= WORK TO BE COMPLETED =
What the task requires is each entry, restated exactly.

= PROVIDED INFORMATION =
────────
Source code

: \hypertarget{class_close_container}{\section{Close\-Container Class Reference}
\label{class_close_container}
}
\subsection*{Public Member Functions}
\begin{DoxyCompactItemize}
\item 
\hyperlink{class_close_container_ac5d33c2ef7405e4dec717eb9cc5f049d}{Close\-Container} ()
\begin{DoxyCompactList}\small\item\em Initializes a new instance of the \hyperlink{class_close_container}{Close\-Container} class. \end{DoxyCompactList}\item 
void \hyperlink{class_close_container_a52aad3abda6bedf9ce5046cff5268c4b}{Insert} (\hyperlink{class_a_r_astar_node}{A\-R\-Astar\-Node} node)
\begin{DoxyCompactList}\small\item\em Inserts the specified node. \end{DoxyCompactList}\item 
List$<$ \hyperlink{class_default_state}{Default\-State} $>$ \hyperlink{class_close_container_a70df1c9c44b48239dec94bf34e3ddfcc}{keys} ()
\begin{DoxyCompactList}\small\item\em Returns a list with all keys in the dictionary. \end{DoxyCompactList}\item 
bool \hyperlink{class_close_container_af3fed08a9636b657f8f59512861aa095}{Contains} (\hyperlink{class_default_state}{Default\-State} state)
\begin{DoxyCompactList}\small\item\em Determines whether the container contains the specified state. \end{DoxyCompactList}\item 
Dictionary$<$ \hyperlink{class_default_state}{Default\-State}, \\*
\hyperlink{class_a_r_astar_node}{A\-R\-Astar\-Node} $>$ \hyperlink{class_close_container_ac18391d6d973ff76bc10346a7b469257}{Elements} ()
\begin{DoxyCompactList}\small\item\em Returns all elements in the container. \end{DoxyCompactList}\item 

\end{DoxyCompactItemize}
────────
= SOLUTION BELOW =
Source code

: \hypertarget{class_close_container}{\section{Close\-Container Class Reference}
\label{class_close_container}
}
\subsection*{Public Member Functions}
\begin{DoxyCompactItemize}
\item 
\hyperlink{class_close_container_ac5d33c2ef7405e4dec717eb9cc5f049d}{Close\-Container} ()
\begin{DoxyCompactList}\small\item\em Initializes a new instance of the \hyperlink{class_close_container}{Close\-Container} class. \end{DoxyCompactList}\item 
void \hyperlink{class_close_container_a52aad3abda6bedf9ce5046cff5268c4b}{Insert} (\hyperlink{class_a_r_astar_node}{A\-R\-Astar\-Node} node)
\begin{DoxyCompactList}\small\item\em Inserts the specified node. \end{DoxyCompactList}\item 
List$<$ \hyperlink{class_default_state}{Default\-State} $>$ \hyperlink{class_close_container_a70df1c9c44b48239dec94bf34e3ddfcc}{keys} ()
\begin{DoxyCompactList}\small\item\em Returns a list with all keys in the dictionary. \end{DoxyCompactList}\item 
bool \hyperlink{class_close_container_af3fed08a9636b657f8f59512861aa095}{Contains} (\hyperlink{class_default_state}{Default\-State} state)
\begin{DoxyCompactList}\small\item\em Determines whether the container contains the specified state. \end{DoxyCompactList}\item 
Dictionary$<$ \hyperlink{class_default_state}{Default\-State}, \\*
\hyperlink{class_a_r_astar_node}{A\-R\-Astar\-Node} $>$ \hyperlink{class_close_container_ac18391d6d973ff76bc10346a7b469257}{Elements} ()
\begin{DoxyCompactList}\small\item\em Returns all elements in the container. \end{DoxyCompactList}\item 

\end{DoxyCompactItemize}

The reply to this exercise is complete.